Click the link for Soldier Boy - NRA Board Member Robert Brown Is Still Making A Killing
, by David Holthouse at Media Matters.

Robert Brown established Soldier of Fortune magazine in 1975 (one notable subscriber - Timothy McVeigh). . The magazine has been instrumental in recruiting and employing mercenaries and hitmen all over the world. An interesting view of murder for hire.
Throughout the 1980s, a second poster hanging in the Soldier of Fortune offices (incongruously located in Boulder, Colorado, a liberal college town) depicted a vulture with the slogan, "Killing is our business, and business is good."

That certainly held true for hit men who advertised in Soldier of Fortune. One of them, Knoxville, Tennessee nightclub operator and former prison guard Richard Michael Savage, said that he received 30 to 40 calls a week after he placed this ad in the June 1985 issue of the magazine: "GUN FOR HIRE: 37-year-old professional mercenary desires jobs. Vietnam veteran. Discrete and very private. Body guard, courier, and other special skills. All jobs considered."

One called wanting to recruit a small army to raid a gold mine in Alaska, one of Savage's hitman associates told People magazine in 1986; another floated a plot to steal an army payroll in South America.

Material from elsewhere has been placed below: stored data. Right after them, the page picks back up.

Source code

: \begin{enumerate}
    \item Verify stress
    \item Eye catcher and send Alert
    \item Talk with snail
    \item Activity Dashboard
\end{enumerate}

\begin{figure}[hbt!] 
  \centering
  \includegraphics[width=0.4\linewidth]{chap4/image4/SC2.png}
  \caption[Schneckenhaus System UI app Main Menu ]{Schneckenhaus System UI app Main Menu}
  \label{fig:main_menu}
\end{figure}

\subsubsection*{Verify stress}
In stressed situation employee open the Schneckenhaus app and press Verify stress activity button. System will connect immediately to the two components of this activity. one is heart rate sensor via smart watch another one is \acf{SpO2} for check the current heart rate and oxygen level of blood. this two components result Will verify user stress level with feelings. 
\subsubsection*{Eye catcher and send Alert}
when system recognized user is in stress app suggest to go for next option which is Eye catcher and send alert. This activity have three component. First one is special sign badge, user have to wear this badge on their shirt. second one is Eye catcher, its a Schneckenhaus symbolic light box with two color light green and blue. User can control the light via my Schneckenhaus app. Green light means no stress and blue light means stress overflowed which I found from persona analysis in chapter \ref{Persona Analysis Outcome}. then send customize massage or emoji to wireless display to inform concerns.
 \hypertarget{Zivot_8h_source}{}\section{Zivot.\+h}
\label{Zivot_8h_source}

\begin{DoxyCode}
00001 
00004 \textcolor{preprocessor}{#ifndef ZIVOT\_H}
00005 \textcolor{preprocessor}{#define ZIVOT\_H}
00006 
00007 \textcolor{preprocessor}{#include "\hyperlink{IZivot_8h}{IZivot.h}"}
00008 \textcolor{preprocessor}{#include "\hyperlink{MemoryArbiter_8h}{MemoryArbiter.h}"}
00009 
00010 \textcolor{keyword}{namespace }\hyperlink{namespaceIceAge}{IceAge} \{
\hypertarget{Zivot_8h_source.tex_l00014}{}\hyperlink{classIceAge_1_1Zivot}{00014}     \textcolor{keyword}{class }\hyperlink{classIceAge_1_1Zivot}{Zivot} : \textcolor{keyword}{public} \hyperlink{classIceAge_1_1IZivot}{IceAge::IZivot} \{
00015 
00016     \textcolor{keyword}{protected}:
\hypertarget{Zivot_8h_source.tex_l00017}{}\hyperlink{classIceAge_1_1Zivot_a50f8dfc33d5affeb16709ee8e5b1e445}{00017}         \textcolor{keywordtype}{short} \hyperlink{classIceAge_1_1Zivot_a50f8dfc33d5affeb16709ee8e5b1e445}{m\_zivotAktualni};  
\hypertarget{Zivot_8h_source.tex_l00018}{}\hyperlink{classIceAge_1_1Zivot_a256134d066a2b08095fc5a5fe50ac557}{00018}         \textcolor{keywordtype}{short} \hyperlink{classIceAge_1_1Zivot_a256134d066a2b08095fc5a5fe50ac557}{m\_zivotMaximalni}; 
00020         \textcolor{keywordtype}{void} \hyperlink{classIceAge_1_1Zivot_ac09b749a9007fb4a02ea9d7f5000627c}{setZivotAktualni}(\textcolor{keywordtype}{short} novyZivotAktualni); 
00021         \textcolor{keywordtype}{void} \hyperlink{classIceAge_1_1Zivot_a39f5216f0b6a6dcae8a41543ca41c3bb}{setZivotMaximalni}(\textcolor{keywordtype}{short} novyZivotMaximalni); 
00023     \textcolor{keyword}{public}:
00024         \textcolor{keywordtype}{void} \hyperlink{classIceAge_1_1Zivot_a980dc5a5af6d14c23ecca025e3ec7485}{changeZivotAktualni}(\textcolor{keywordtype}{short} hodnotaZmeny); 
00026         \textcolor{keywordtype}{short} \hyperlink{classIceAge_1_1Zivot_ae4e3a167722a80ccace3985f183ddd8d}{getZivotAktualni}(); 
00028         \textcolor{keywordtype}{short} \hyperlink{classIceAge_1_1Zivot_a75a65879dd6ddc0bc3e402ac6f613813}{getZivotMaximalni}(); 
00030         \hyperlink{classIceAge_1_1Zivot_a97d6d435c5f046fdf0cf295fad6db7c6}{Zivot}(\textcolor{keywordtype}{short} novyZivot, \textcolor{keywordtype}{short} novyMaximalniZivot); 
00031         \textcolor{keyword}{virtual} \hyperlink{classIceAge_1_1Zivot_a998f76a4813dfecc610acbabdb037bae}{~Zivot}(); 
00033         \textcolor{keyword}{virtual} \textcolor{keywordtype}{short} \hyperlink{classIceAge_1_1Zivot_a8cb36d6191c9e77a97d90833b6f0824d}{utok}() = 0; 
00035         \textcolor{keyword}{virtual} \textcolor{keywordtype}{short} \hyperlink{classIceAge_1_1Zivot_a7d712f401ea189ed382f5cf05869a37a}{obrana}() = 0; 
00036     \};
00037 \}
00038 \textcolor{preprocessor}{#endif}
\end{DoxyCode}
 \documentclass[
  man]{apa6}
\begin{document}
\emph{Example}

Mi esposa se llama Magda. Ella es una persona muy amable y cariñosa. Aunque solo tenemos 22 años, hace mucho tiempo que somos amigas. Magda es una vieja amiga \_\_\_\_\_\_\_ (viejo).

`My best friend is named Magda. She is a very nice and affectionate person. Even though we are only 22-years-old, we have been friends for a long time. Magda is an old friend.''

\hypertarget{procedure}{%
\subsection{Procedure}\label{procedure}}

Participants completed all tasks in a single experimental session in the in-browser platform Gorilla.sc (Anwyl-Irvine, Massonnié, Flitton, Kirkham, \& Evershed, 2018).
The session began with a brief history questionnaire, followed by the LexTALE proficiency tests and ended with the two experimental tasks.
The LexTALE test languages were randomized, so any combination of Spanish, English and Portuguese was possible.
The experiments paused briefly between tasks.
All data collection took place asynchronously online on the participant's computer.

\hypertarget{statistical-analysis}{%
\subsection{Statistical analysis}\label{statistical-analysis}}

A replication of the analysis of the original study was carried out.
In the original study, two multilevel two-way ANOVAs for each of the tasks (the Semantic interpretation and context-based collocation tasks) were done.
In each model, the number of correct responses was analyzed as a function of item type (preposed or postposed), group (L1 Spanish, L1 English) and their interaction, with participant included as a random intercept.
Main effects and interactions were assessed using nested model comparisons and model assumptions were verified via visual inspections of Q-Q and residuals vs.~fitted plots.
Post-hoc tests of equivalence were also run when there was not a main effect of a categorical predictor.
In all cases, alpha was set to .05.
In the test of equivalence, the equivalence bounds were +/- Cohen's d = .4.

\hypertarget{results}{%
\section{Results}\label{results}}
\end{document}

Based on its interview with the Savage associate, People magazine reported in 1986:

Yet another wanted to raid Nicaragua and promised to supply guns, camouflage clothing, rubber boats and $50,000 for each mercenary when the raid was completed. Savage...was enthusiastic about every harebrained scheme he heard, but ultimately was persuaded to concentrate on murder. So, if the caller sounded discreet, Savage would ask for a round-trip airline ticket and $1,000; the two would meet face-to-face, then feel each other out in a minuet of death, until each was certain of the other's credentials.

Two of the respondents Savage contacted were business associates of suburban Atlanta resident Richard Braun. Not long after the ad was published, Savage and two associates ambushed Braun and his 16-year-old son in the driveway of their home. Triggerman Sean Trevor Doutre stepped in front of the car and fired a MAC 11 assault pistol. Braun was shot and killed; his son was wounded.

Four months later, Savage subcontracted the murder of Palm Beach, Florida resident Anita Spearman, who was clubbed to death by Doutre while she slept. The victim's husband contracted her murder for $20,000 after reading Savage's ad in Soldier of Fortune.

Another hit man, Texas long haul trucker John Hearn, said "If I had never run an ad in Soldier of Fortune I would have never killed anyone." Hearn's 1984 ad, which ran in four issues of the magazine, solicited "High risk assignments, U.S. or overseas." After it was published, Hearn said, he was so deluged with phone calls that he was forced to hire an answering service. He estimated that 90 percent of the callers wanted to pay him to commit a crime, including bombings, jailbreaks, and assaults, and that he received three-to-five contract murder offers per day.

In February 1985 Hearn shot to death Sandra Black in a hit arranged by her husband for $10,000. Later that year he committed a double murder in Florida after being hired by another Soldier of Fortune reader.

Brown stopping running gun-for-hire ads in 1986 after the Savage killings came to light, though he and his staff denied any responsibility for the murders. "We're as culpable as any newspaper which accepts an ad from a used-car salesman and doesn't go out to check the condition of his brakes," said Executive Editor Bill Guthrie.